Your task
Would you please copy each line of the data in which the string "squared" occurs?

[Given records Boundary: Start]

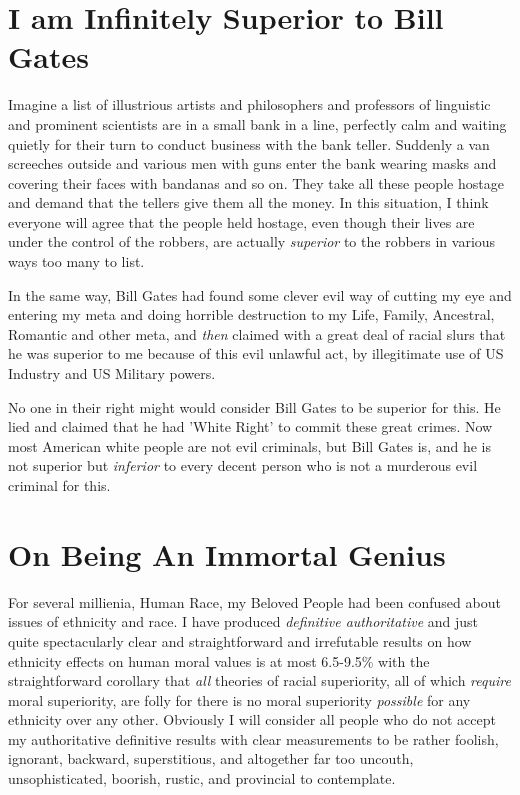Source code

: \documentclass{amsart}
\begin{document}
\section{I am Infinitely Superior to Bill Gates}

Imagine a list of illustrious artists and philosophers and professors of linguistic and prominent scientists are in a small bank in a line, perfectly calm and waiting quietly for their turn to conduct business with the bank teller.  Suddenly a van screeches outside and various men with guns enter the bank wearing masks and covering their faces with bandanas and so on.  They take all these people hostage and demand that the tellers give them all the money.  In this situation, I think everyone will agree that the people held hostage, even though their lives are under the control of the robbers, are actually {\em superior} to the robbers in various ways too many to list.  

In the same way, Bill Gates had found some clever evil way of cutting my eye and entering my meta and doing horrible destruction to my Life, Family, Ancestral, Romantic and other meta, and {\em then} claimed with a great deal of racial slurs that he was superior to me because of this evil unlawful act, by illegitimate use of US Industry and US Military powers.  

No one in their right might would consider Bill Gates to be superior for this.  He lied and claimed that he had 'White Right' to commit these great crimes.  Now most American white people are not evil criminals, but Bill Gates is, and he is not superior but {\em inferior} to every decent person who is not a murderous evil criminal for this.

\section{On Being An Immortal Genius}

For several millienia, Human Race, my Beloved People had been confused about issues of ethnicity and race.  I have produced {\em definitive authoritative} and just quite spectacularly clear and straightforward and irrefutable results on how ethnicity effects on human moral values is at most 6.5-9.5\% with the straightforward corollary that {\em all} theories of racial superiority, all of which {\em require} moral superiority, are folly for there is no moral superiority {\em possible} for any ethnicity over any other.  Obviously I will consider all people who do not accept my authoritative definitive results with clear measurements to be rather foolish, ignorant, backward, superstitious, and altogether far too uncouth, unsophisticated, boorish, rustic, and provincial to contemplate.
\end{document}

[Given records Boundary: End]
[Given records Boundary: Start]

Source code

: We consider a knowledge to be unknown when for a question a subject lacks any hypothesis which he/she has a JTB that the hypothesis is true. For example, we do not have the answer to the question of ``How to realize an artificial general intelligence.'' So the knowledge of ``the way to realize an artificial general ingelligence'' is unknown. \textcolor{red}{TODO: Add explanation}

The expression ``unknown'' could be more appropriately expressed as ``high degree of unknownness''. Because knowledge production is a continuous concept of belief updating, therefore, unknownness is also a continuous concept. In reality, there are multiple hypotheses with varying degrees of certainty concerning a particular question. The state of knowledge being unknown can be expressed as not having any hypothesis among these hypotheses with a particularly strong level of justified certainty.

[Given records Boundary: End]
[Given records Boundary: Start]

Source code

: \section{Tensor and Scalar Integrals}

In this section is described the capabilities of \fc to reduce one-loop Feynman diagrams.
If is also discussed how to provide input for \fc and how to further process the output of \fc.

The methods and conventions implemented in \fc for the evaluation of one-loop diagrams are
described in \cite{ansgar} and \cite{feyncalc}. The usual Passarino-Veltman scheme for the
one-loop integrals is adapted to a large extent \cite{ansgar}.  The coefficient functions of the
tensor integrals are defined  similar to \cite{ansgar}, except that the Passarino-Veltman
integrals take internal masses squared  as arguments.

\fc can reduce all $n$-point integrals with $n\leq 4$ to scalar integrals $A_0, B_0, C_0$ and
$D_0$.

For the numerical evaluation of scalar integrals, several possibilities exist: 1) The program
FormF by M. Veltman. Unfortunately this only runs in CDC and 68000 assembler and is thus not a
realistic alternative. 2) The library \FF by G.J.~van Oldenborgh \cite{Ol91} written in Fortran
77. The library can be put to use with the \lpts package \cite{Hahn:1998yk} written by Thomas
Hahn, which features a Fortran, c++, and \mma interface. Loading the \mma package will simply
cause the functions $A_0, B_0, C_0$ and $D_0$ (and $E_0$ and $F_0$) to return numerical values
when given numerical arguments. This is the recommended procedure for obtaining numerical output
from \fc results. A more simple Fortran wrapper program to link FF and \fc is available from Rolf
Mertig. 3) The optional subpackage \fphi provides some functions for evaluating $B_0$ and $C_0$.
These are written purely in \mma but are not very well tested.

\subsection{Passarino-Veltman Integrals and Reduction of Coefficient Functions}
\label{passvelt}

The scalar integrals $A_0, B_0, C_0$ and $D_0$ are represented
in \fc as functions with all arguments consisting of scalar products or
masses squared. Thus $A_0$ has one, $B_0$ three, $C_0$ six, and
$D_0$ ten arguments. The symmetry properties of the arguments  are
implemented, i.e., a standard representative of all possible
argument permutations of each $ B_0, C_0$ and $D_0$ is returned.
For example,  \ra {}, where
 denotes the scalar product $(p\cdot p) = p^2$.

[Given records Boundary: End]

Solution
integrals take internal masses squared  as arguments.
masses squared. Thus $A_0$ has one, $B_0$ three, $C_0$ six, and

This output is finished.